Un Capodanno davvero deludente in Premier League: sono stati realizzati solamente due gol nelle quattro partite giocate il primo gennaio. Ad andare a segno sono stati solamente Mateta e Cairney nel derby di Londra che ha messo di fronte Crystal Palace e Fulham e che si è chiuso sull’1-1. Liverpool-Leeds, Brentford-Tottenham e Sunderland-Manchester City sono andati in archivio a reti inviolate. Dopo 19 giornate l’Arsenal è in vetta con 45 punti, 4 in più della squadra allenata da Pep Guardiola.
Eppure l’anno era cominciato con il botto Oltre Manica: Enzo Maresca non è più l’allenatore del Chelsea. “Con obiettivi importanti ancora da giocarsi in quattro competizioni, inclusa la qualificazione alla Champions League, Enzo e il Club ritengono che un cambiamento dia alla squadra la migliore possibilità di rimettere la stagione sui binari giusti” ha scritto in una nota la società londinese.

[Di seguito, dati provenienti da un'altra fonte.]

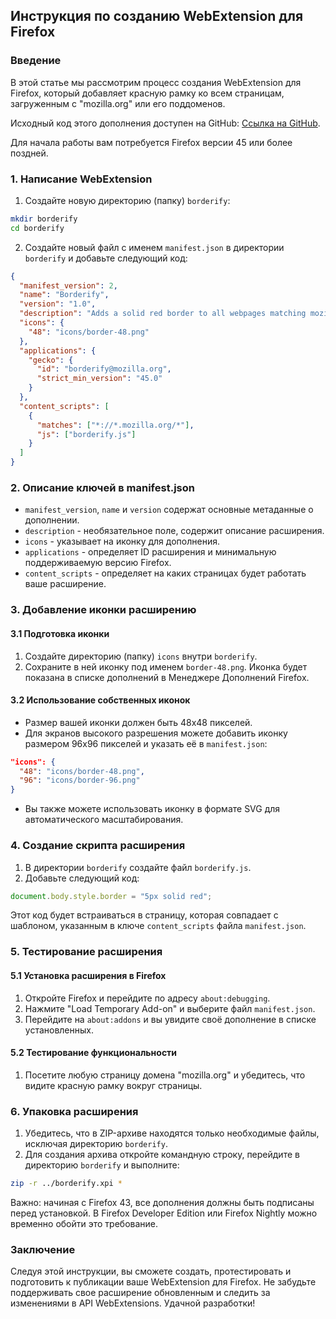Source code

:
## Инструкция по созданию WebExtension для Firefox

### Введение

В этой статье мы рассмотрим процесс создания WebExtension для Firefox, который добавляет красную рамку ко всем страницам, загруженным с "mozilla.org" или его поддоменов.

Исходный код этого дополнения доступен на GitHub: [Ссылка на GitHub](https://github.com/mdn/webextensions-examples/tree/master/borderify).

Для начала работы вам потребуется Firefox версии 45 или более поздней.

### 1. Написание WebExtension

1. Создайте новую директорию (папку) `borderify`:

```bash
mkdir borderify
cd borderify
```

2. Создайте новый файл с именем `manifest.json` в директории `borderify` и добавьте следующий код:

```json
{
  "manifest_version": 2,
  "name": "Borderify",
  "version": "1.0",
  "description": "Adds a solid red border to all webpages matching mozilla.org.",
  "icons": {
    "48": "icons/border-48.png"
  },
  "applications": {
    "gecko": {
      "id": "borderify@mozilla.org",
      "strict_min_version": "45.0"
    }
  },
  "content_scripts": [
    {
      "matches": ["*://*.mozilla.org/*"],
      "js": ["borderify.js"]
    }
  ]
}
```

### 2. Описание ключей в manifest.json

- `manifest_version`, `name` и `version` содержат основные метаданные о дополнении.
- `description` - необязательное поле, содержит описание расширения.
- `icons` - указывает на иконку для дополнения.
- `applications` - определяет ID расширения и минимальную поддерживаемую версию Firefox.
- `content_scripts` - определяет на каких страницах будет работать ваше расширение.

### 3. Добавление иконки расширению

#### 3.1 Подготовка иконки

1. Создайте директорию (папку) `icons` внутри `borderify`.
2. Сохраните в ней иконку под именем `border-48.png`. Иконка будет показана в списке дополнений в Менеджере Дополнений Firefox.

#### 3.2 Использование собственных иконок

- Размер вашей иконки должен быть 48x48 пикселей.
- Для экранов высокого разрешения можете добавить иконку размером 96x96 пикселей и указать её в `manifest.json`:

```json
"icons": {
  "48": "icons/border-48.png",
  "96": "icons/border-96.png"
}
```

- Вы также можете использовать иконку в формате SVG для автоматического масштабирования.

### 4. Создание скрипта расширения

1. В директории `borderify` создайте файл `borderify.js`.
2. Добавьте следующий код:

```js
document.body.style.border = "5px solid red";
```

Этот код будет встраиваться в страницу, которая совпадает с шаблоном, указанным в ключе `content_scripts` файла `manifest.json`.

### 5. Тестирование расширения

#### 5.1 Установка расширения в Firefox

1. Откройте Firefox и перейдите по адресу `about:debugging`.
2. Нажмите "Load Temporary Add-on" и выберите файл `manifest.json`.
3. Перейдите на `about:addons` и вы увидите своё дополнение в списке установленных.

#### 5.2 Тестирование функциональности

1. Посетите любую страницу домена "mozilla.org" и убедитесь, что видите красную рамку вокруг страницы.

### 6. Упаковка расширения

1. Убедитесь, что в ZIP-архиве находятся только необходимые файлы, исключая директорию `borderify`.
2. Для создания архива откройте командную строку, перейдите в директорию `borderify` и выполните:

```bash
zip -r ../borderify.xpi *
```

Важно: начиная с Firefox 43, все дополнения должны быть подписаны перед установкой. В Firefox Developer Edition или Firefox Nightly можно временно обойти это требование.

### Заключение

Следуя этой инструкции, вы сможете создать, протестировать и подготовить к публикации ваше WebExtension для Firefox. Не забудьте поддерживать свое расширение обновленным и следить за изменениями в API WebExtensions. Удачной разработки!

Il campano, 45 anni, lascia a distanza di sei mesi dalla vittoria del Mondiale per Club, arrivata al termine della sua prima stagione a Stamford Bridge. I Blues hanno vinto solo una delle ultime sette partite di campionato e hanno raccolto appena sei punti in sei gare a dicembre, scivolando a 15 punti dalla capolista Arsenal. Guidando i suoi giocatori a un piazzamento tra le prime quattro e vincendo la Uefa Conference League oltre al Mondiale per Club, Maresca, che era sotto contratto fino al 2029, aveva conquistato figure chiave a Stamford Bridge, inclusi i direttori sportivi Paul Winstanley e Laurence Stewart e il co-proprietario influente Behdad Eghbali,
I rapporti, poi, si sono incrinati. Maresca aveva anche reso pubblico il suo disaccordo con la decisione del club di non ingaggiare un difensore centrale dopo l’infortunio al legamento crociato anteriore di Levi Colwill in pre-stagione. La dirigenza aveva ribattuto che un acquisto avrebbe potuto spingere il talento dell’academy Josh Acheampong a chiedere la cessione, circostanza che alla fine portò il tecnico a fare un passo indietro.